Data section
Segment Open

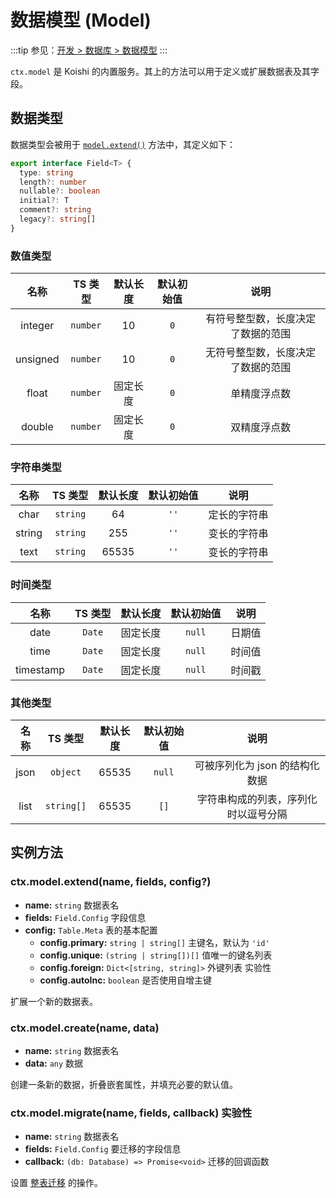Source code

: # 数据模型 (Model)

:::tip
参见：[开发 > 数据库 > 数据模型](../../guide/database/model.md)
:::

`ctx.model` 是 Koishi 的内置服务。其上的方法可以用于定义或扩展数据表及其字段。

## 数据类型

数据类型会被用于 [`model.extend()`](#model-extend) 方法中，其定义如下：

```ts
export interface Field<T> {
  type: string
  length?: number
  nullable?: boolean
  initial?: T
  comment?: string
  legacy?: string[]
}
```

### 数值类型

|    名称    |   TS 类型  | 默认长度 | 默认初始值 |         说明        |
| :------: | :------: | :--: | :---: | :---------------: |
|  integer | `number` |  10  |  `0`  | 有符号整型数，长度决定了数据的范围 |
| unsigned | `number` |  10  |  `0`  | 无符号整型数，长度决定了数据的范围 |
|   float  | `number` | 固定长度 |  `0`  |       单精度浮点数      |
|  double  | `number` | 固定长度 |  `0`  |       双精度浮点数      |

### 字符串类型

|   名称   |   TS 类型  |  默认长度 | 默认初始值 |   说明   |
| :----: | :------: | :---: | :---: | :----: |
|  char  | `string` |   64  |  `''` | 定长的字符串 |
| string | `string` |  255  |  `''` | 变长的字符串 |
|  text  | `string` | 65535 |  `''` | 变长的字符串 |

### 时间类型

|     名称    |  TS 类型 | 默认长度 |  默认初始值 |  说明 |
| :-------: | :----: | :--: | :----: | :-: |
|    date   | `Date` | 固定长度 | `null` | 日期值 |
|    time   | `Date` | 固定长度 | `null` | 时间值 |
| timestamp | `Date` | 固定长度 | `null` | 时间戳 |

### 其他类型

|  名称  |    TS 类型   |  默认长度 |  默认初始值 |         说明         |
| :--: | :--------: | :---: | :----: | :----------------: |
| json |  `object`  | 65535 | `null` | 可被序列化为 json 的结构化数据 |
| list | `string[]` | 65535 |  `[]`  | 字符串构成的列表，序列化时以逗号分隔 |

## 实例方法

### ctx.model.extend(name, fields, config?)

- **name:** `string` 数据表名
- **fields:** `Field.Config` 字段信息
- **config:** `Table.Meta` 表的基本配置
  - **config.primary:** `string | string[]` 主键名，默认为 `'id'`
  - **config.unique:** `(string | string[])[]` 值唯一的键名列表
  - **config.foreign:** `Dict<[string, string]>` 外键列表 <badge type="warning">实验性</badge>
  - **config.autoInc:** `boolean` 是否使用自增主键

扩展一个新的数据表。

### ctx.model.create(name, data)

- **name:** `string` 数据表名
- **data:** `any` 数据

创建一条新的数据，折叠嵌套属性，并填充必要的默认值。

### ctx.model.migrate(name, fields, callback) <badge type="warning">实验性</badge>

- **name:** `string` 数据表名
- **fields:** `Field.Config` 要迁移的字段信息
- **callback:** `(db: Database) => Promise<void>` 迁移的回调函数

设置 [整表迁移](../../guide/database/model.md#整表迁移) 的操作。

Segment Closed

The problem
Your reply must be one number: the count of lines in the records above that contain the string "默认长度".

Task answer
4